Kuala Lumpur: Malaysia has been declared the most vital hub of the Islamic Finance in the world by a seasoned financial magazine even though it faces extreme competition from the richer Gulf States and Saudi Arabia having larger Islamic banking setup and Indonesia having the world’s biggest Muslim population.
The financial magazine, The Economists, published an article under the headline “Banking on the ummah: Malaysia leads the charge in Islamic finance” in its latest issue on January 5. The magazine said that Malaysia dominates the global market for sukuk or Islamic bonds.
“Leadership in financial services is not an obvious one.

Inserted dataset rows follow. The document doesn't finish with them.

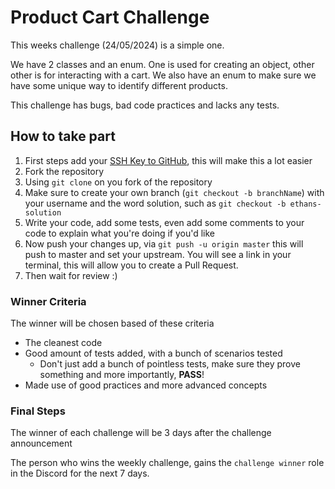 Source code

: # Product Cart Challenge

This weeks challenge (24/05/2024) is a simple one.

We have 2 classes and an enum. One is used for creating an object, other other is for interacting with a cart.
We also have an enum to make sure we have some unique way to identify different products.

This challenge has bugs, bad code practices and lacks any tests.

## How to take part
1. First steps add your [SSH Key to GitHub](https://docs.github.com/en/authentication/connecting-to-github-with-ssh), this will make this a lot easier
2. Fork the repository
3. Using `git clone` on you fork of the repository
4. Make sure to create your own branch (`git checkout -b branchName`) with your username and the word solution, such as `git checkout -b ethans-solution`
5. Write your code, add some tests, even add some comments to your code to explain what you're doing if you'd like
6. Now push your changes up, via `git push -u origin master` this will push to master and set your upstream. You will see a link in your terminal, this will allow you to create a Pull Request.
7. Then wait for review :)

### Winner Criteria
The winner will be chosen based of these criteria

- The cleanest code
- Good amount of tests added, with a bunch of scenarios tested
  - Don't just add a bunch of pointless tests, make sure they prove something and more importantly, **PASS**!
- Made use of good practices and more advanced concepts

### Final Steps
The winner of each challenge will be 3 days after the challenge announcement

The person who wins the weekly challenge, gains the `challenge winner` role in the Discord for the next 7 days.

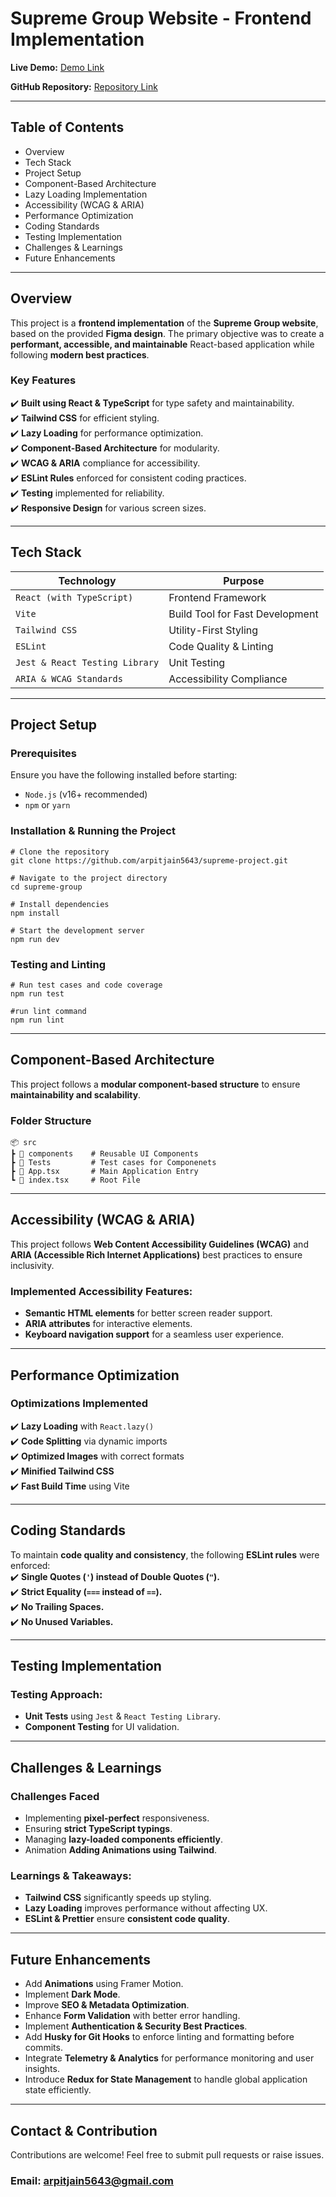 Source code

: # **Supreme Group Website \- Frontend Implementation**

 **Live Demo:** [Demo Link](https://supreme-group.netlify.app/)

 **GitHub Repository:** [Repository Link](https://github.com/arpitjain5643/supreme-project.git) 

---

##  Table of Contents

*  Overview  
*  Tech Stack  
*  Project Setup  
*  Component-Based Architecture  
*  Lazy Loading Implementation  
*  Accessibility (WCAG & ARIA)  
*  Performance Optimization  
*  Coding Standards  
*  Testing Implementation  
*  Challenges & Learnings  
*  Future Enhancements

---

##  Overview

This project is a **frontend implementation** of the **Supreme Group website**, based on the provided **Figma design**. The primary objective was to create a **performant, accessible, and maintainable** React-based application while following **modern best practices**.

###  Key Features

✔️ **Built using React & TypeScript** for type safety and maintainability.  
✔️ **Tailwind CSS** for efficient styling.  
✔️ **Lazy Loading** for performance optimization.  
✔️ **Component-Based Architecture** for modularity.  
✔️ **WCAG & ARIA** compliance for accessibility.  
✔️ **ESLint Rules** enforced for consistent coding practices.  
✔️ **Testing** implemented for reliability.  
✔️ **Responsive Design** for various screen sizes.

---

##  Tech Stack

| Technology | Purpose |
| ----- | ----- |
| `React (with TypeScript)` | Frontend Framework |
| `Vite` | Build Tool for Fast Development |
| `Tailwind CSS` | Utility-First Styling |
| `ESLint` | Code Quality & Linting |
| `Jest & React Testing Library` | Unit Testing |
| `ARIA & WCAG Standards` | Accessibility Compliance |

---

##  Project Setup

###  Prerequisites

Ensure you have the following installed before starting:

* `Node.js` (v16+ recommended)  
* `npm` or `yarn`

###  Installation & Running the Project


`# Clone the repository`  
`git clone https://github.com/arpitjain5643/supreme-project.git`

`# Navigate to the project directory`  
`cd supreme-group`

`# Install dependencies`  
`npm install  `

`# Start the development server`  
`npm run dev  `

###  Testing and Linting 


`# Run test cases and code coverage`  
`npm run test `

`#run lint command `  
`npm run lint`


---

##  Component-Based Architecture

This project follows a **modular component-based structure** to ensure **maintainability and scalability**.

###  Folder Structure
  
`📦 src`  
 `┣ 📂 components    # Reusable UI Components`  
 `┣ 📂 Tests         # Test cases for Componenets`  
 `┣ 📜 App.tsx       # Main Application Entry`  
 `┗ 📜 index.tsx     # Root File`

---

##  Accessibility (WCAG & ARIA)

This project follows **Web Content Accessibility Guidelines (WCAG)** and **ARIA (Accessible Rich Internet Applications)** best practices to ensure inclusivity.

###  Implemented Accessibility Features:

* **Semantic HTML elements** for better screen reader support.  
* **ARIA attributes** for interactive elements.  
* **Keyboard navigation support** for a seamless user experience.

---

##  Performance Optimization

###  Optimizations Implemented

✔️ **Lazy Loading** with `React.lazy()`  
✔️ **Code Splitting** via dynamic imports  
✔️ **Optimized Images** with correct formats  
✔️ **Minified Tailwind CSS**  
✔️ **Fast Build Time** using Vite

---

##  Coding Standards

To maintain **code quality and consistency**, the following **ESLint rules** were enforced:  
✔️ **Single Quotes (`'`) instead of Double Quotes (`"`).**  
✔️ **Strict Equality (`===` instead of `==`).**  
✔️ **No Trailing Spaces.**  
✔️ **No Unused Variables.**

---

##  Testing Implementation

###  Testing Approach:

* **Unit Tests** using `Jest` & `React Testing Library`.  
* **Component Testing** for UI validation.

---

##  Challenges & Learnings

### Challenges Faced

* Implementing **pixel-perfect** responsiveness.  
* Ensuring **strict TypeScript typings**.  
* Managing **lazy-loaded components efficiently**.
* Animation **Adding Animations using Tailwind**.


### Learnings & Takeaways:

* **Tailwind CSS** significantly speeds up styling.  
* **Lazy Loading** improves performance without affecting UX.  
* **ESLint & Prettier** ensure **consistent code quality**.

---

##  Future Enhancements

* Add **Animations** using Framer Motion.  
* Implement **Dark Mode**.  
* Improve **SEO & Metadata Optimization**.  
* Enhance **Form Validation** with better error handling.
* Implement **Authentication & Security Best Practices**.
* Add **Husky for Git Hooks** to enforce linting and formatting before commits.
* Integrate **Telemetry & Analytics** for performance monitoring and user insights.
* Introduce **Redux for State Management** to handle global application state efficiently.


---

## Contact & Contribution

Contributions are welcome!  Feel free to submit pull requests or raise issues.


###  Email: arpitjain5643@gmail.com

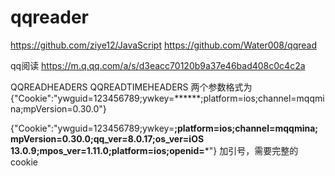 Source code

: # qqreader 
https://github.com/ziye12/JavaScript        https://github.com/Water008/qqread

qq阅读
https://m.q.qq.com/a/s/d3eacc70120b9a37e46bad408c0c4c2a

QQREADHEADERS QQREADTIMEHEADERS 两个参数格式为
{"Cookie":"ywguid=123456789;ywkey=******;platform=ios;channel=mqqmina;mpVersion=0.30.0"}

{"Cookie":"ywguid=123456789;ywkey=******;platform=ios;channel=mqqmina;mpVersion=0.30.0;qq_ver=8.0.17;os_ver=iOS 13.0.9;mpos_ver=1.11.0;platform=ios;openid=*******"}
加引号，需要完整的cookie
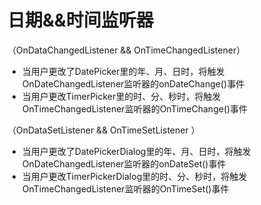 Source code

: # 日期&&时间监听器

（OnDataChangedListener && OnTimeChangedListener）

- 当用户更改了DatePicker里的年、月、日时，将触发OnDateChangedListener监听器的onDateChange()事件
- 当用户更改TimerPicker里的时、分、秒时，将触发OnTimeChangedListener监听器的OnTimeChange()事件

（OnDataSetListener && OnTimeSetListener ）

- 当用户更改了DatePickerDialog里的年、月、日时，将触发OnDateChangedListener监听器的onDateSet()事件
- 当用户更改TimerPickerDialog里的时、分、秒时，将触发OnTimeChangedListener监听器的OnTimeSet()事件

Yet, in some ways the country is the world's most important Islamic-finance center,” said the magazine.
“Just over a fifth of the country’s banking system, by assets, is Shariah-compliant; the average for Muslim countries is more like 12 percent, and often a lot less,” it added.
On the Islamic bonds, the magazine said that the country issued the world’s first sovereign sukuk in 2002 and in the first three quarters of 2012, it was responsible for almost three-quarter of total global issuance.
It also said that Malaysia is home to the Islamic Financial Services Board, an international standard-setting body.
The magazine quoted Dubai’s Fajr Capital Investment Fund’s Founder and CEO, Iqbal Khan, as saying, “These are big achievements for a relatively small country of just 30 million people, of whom only about 60 percent are Muslims.
He said, “In neighboring Indonesia, which is home to the largest Muslim population in the world, only about 4 percent of the financial sector is Shariah-compliant.”
“Although the much richer Gulf States and Saudi Arabia have bigger Islamic banks, it is Malaysia that is the center for thought leadership in Islamic finance,” he added.
The magazine said that Malaysia’s Muslim heritage, outward-looking nature and links with financial hubs like Britain and Singapore made the place a natural candidate to bridge the worlds of religion and capitalism. The central bank, Bank Negara Malaysia, is also supportive.
It added that two institutions in particular the International Centre for Education in Islamic Finance (INCEIF) and the Islamic Banking and Finance Institute of Malaysia (IBFIM), both set up by the central bank have contributed to Malaysia’s pre-eminence in the field.
INCEIF, set up in 2005 and boasting about 2,000 students, is the world’s leading university for the study of Islamic finance.
The International Shariah Research Academy, housed within INCEIF, brings together scholars to produce an internationally acceptable rule-book for Islamic finance.
The IBFIM concentrates on vocational training, offering a variety of certificates in Islamic finance as well as acts as a consultancy to banks and firms that want to become shariah-compliant.
Bank Negara Head, Tan Sri Dr. Zeti Akhtar Ungku Aziz, was quoted by the magazine as saying that these bodies are the “pipeline to provide the banks with talent” and not just in Malaysia.
“All these give Malaysia greater status within the ummah and the global Islamic community,” she said, adding that they are important to a country that often felt on the border of the Muslim world.
Dr. Zeti argues that Shariah-compliant banks are inherently more stable than conventional peers.
“Speculation is forbidden and, because charging interest is prohibited under shariah law, returns are based on profit-sharing,” she said.